Nel concordato fallimentare, una volta acquisito il parere del curatore, il giudice delegato conserva il potere di arrestare il procedimento, nell'ipotesi in cui rilevi profili di illegittimità della domanda, senza dover dar corso alla comunicazione della proposta ai creditori.

Il caso

Nell'ambito di procedimento per concordato fallimentare, il Giudice delegato del Tribunale di Milano rileva ragioni di inammissibilità della relativa proposta sia con riguardo alla tecnica di formazione delle classi, sia alla previsione di soddisfazione dei creditori assistiti da prelazione ipotecaria.

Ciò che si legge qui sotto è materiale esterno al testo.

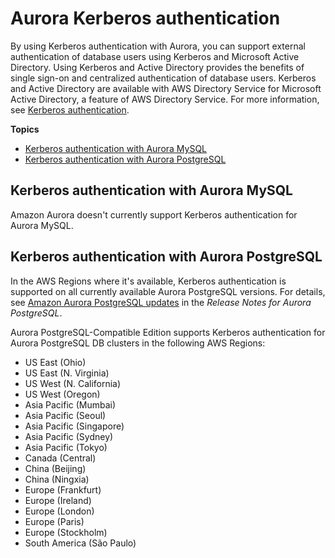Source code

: # Aurora Kerberos authentication<a name="Concepts.Aurora_Fea_Regions_DB-eng.Feature.KerberosAuthentication"></a>

By using Kerberos authentication with Aurora, you can support external authentication of database users using Kerberos and Microsoft Active Directory\. Using Kerberos and Active Directory provides the benefits of single sign\-on and centralized authentication of database users\. Kerberos and Active Directory are available with AWS Directory Service for Microsoft Active Directory, a feature of AWS Directory Service\. For more information, see [Kerberos authentication](database-authentication.md#kerberos-authentication)\.

**Topics**
+ [Kerberos authentication with Aurora MySQL](#Concepts.Aurora_Fea_Regions_DB-eng.Feature.KerberosAuthentication.ams)
+ [Kerberos authentication with Aurora PostgreSQL](#Concepts.Aurora_Fea_Regions_DB-eng.Feature.KerberosAuthentication.apg)

## Kerberos authentication with Aurora MySQL<a name="Concepts.Aurora_Fea_Regions_DB-eng.Feature.KerberosAuthentication.ams"></a>

Amazon Aurora doesn't currently support Kerberos authentication for Aurora MySQL\.

## Kerberos authentication with Aurora PostgreSQL<a name="Concepts.Aurora_Fea_Regions_DB-eng.Feature.KerberosAuthentication.apg"></a>

In the AWS Regions where it's available, Kerberos authentication is supported on all currently available Aurora PostgreSQL versions\. For details, see [Amazon Aurora PostgreSQL updates](https://docs.aws.amazon.com/AmazonRDS/latest/AuroraPostgreSQLReleaseNotes/AuroraPostgreSQL.Updates.html) in the *Release Notes for Aurora PostgreSQL*\. 

Aurora PostgreSQL\-Compatible Edition supports Kerberos authentication for Aurora PostgreSQL DB clusters in the following AWS Regions:
+ US East \(Ohio\)
+ US East \(N\. Virginia\)
+ US West \(N\. California\)
+ US West \(Oregon\)
+ Asia Pacific \(Mumbai\)
+ Asia Pacific \(Seoul\)
+ Asia Pacific \(Singapore\)
+ Asia Pacific \(Sydney\)
+ Asia Pacific \(Tokyo\)
+ Canada \(Central\)
+ China \(Beijing\)
+ China \(Ningxia\)
+ Europe \(Frankfurt\)
+ Europe \(Ireland\)
+ Europe \(London\)
+ Europe \(Paris\)
+ Europe \(Stockholm\)
+ South America \(São Paulo\)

Sulla scorta di tali rilievi il Giudice, dopo aver acquisito il parere favorevole del curatore, ravvisa l'inutilità di proseguire negli ulteriori adempimenti prescritti dall'art. 125 l. fall., che precedono la comunicazione della proposta ai creditori ai fini del voto; in particolare, non ritenendo necessaria l'acquisizione del parere del comitato dei creditori per aver constatato la sussistenza di ragioni di inammissibilità della proposta, emette decreto in tal senso, così arrestando il procedimento in itinere.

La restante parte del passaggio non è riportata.